[Data extracted from a collection]

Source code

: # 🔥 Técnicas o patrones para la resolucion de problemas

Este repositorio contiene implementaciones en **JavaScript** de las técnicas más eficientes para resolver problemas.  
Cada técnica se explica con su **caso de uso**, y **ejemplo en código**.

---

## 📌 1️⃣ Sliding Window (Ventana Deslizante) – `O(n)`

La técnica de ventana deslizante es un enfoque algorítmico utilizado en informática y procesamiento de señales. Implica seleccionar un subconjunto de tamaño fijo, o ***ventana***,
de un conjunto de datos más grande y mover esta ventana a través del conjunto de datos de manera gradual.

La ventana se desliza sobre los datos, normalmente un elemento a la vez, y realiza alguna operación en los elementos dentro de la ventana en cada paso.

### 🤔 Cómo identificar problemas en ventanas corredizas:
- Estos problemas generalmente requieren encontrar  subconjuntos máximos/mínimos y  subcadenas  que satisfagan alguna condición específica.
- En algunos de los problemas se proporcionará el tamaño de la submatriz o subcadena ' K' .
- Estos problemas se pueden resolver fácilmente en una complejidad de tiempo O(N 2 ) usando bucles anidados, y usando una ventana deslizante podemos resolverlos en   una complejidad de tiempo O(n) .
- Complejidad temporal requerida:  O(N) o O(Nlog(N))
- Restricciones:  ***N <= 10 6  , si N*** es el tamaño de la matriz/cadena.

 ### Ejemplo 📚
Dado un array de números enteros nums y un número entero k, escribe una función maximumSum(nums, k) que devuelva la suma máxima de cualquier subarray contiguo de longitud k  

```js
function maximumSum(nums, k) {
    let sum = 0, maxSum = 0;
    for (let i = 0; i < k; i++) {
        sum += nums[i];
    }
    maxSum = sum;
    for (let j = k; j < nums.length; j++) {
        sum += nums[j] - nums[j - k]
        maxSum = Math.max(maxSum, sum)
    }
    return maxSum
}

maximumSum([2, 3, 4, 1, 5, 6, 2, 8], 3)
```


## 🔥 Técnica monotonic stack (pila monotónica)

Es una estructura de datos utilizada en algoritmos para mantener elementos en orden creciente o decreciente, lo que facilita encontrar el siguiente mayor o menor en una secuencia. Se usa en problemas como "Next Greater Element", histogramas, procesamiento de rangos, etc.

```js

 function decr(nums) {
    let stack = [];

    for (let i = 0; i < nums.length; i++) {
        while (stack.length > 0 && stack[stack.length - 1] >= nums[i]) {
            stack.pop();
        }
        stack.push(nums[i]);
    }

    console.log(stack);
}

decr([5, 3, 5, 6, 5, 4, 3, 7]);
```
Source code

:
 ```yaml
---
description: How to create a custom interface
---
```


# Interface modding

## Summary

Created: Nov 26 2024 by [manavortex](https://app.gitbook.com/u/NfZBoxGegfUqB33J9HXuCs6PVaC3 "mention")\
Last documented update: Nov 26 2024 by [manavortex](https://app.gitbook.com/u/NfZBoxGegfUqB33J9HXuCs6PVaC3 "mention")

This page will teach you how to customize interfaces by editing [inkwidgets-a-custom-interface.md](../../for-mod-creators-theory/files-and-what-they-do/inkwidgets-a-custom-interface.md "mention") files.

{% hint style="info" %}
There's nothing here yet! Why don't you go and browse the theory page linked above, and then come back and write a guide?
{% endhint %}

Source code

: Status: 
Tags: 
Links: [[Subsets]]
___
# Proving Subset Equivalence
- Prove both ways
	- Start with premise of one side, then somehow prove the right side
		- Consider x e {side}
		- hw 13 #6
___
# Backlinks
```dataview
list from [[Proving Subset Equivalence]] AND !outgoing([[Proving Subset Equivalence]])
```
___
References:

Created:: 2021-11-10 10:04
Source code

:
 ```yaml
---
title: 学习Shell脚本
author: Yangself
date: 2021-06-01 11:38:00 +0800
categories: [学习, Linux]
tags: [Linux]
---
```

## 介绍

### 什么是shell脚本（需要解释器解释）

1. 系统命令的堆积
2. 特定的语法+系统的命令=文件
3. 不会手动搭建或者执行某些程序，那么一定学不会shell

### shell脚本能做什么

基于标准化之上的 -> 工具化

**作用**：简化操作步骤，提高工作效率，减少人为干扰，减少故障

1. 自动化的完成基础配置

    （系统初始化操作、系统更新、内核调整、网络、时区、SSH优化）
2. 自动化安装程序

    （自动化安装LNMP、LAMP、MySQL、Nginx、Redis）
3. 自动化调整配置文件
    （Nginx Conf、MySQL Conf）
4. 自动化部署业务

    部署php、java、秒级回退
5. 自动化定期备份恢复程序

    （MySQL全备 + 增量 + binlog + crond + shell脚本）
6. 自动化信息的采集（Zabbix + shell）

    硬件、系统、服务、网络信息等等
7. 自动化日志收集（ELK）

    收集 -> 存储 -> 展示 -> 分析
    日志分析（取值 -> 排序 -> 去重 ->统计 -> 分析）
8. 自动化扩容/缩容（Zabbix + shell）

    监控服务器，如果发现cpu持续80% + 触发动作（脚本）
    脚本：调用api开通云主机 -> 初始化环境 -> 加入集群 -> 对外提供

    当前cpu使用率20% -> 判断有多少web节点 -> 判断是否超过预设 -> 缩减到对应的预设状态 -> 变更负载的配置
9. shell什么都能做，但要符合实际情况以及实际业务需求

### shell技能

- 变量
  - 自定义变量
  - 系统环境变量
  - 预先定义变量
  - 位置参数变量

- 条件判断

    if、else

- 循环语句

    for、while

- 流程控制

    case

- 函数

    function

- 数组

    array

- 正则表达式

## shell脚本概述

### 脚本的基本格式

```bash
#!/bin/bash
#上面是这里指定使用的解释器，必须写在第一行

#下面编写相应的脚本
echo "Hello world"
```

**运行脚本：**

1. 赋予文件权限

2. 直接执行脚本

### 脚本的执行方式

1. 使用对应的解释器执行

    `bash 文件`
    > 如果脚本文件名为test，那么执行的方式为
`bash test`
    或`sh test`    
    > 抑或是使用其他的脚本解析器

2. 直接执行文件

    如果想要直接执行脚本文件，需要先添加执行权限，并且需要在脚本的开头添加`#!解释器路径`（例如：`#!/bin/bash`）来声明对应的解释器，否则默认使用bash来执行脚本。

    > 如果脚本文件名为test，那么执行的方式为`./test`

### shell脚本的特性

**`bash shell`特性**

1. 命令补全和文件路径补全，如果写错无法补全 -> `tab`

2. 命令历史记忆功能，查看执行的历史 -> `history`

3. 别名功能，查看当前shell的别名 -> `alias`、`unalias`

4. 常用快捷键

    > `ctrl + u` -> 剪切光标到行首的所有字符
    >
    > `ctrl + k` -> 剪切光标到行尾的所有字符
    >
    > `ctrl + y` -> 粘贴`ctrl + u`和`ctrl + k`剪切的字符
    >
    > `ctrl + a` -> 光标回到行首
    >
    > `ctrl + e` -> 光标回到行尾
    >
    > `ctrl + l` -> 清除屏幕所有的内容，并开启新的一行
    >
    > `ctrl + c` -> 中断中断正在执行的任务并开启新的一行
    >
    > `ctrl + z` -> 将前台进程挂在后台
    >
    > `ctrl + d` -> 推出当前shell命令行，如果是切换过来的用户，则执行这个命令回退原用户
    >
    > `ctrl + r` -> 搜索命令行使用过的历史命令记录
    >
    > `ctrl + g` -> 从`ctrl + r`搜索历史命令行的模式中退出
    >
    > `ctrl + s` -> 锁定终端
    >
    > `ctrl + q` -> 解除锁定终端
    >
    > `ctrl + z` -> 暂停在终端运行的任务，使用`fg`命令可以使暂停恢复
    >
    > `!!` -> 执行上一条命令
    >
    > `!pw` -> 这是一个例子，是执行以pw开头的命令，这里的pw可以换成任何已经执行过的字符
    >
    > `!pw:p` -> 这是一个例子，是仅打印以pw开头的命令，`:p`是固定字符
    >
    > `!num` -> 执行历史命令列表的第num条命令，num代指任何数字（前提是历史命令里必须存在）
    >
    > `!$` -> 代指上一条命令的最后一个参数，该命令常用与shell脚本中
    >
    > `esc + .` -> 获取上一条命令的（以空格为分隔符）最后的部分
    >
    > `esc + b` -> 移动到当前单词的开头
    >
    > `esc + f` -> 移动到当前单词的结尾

## Problem requirements
Copy every line from the records that holds the string "maxSum".

## Exercise solution
    let sum = 0, maxSum = 0;
    maxSum = sum;
        maxSum = Math.max(maxSum, sum)
    return maxSum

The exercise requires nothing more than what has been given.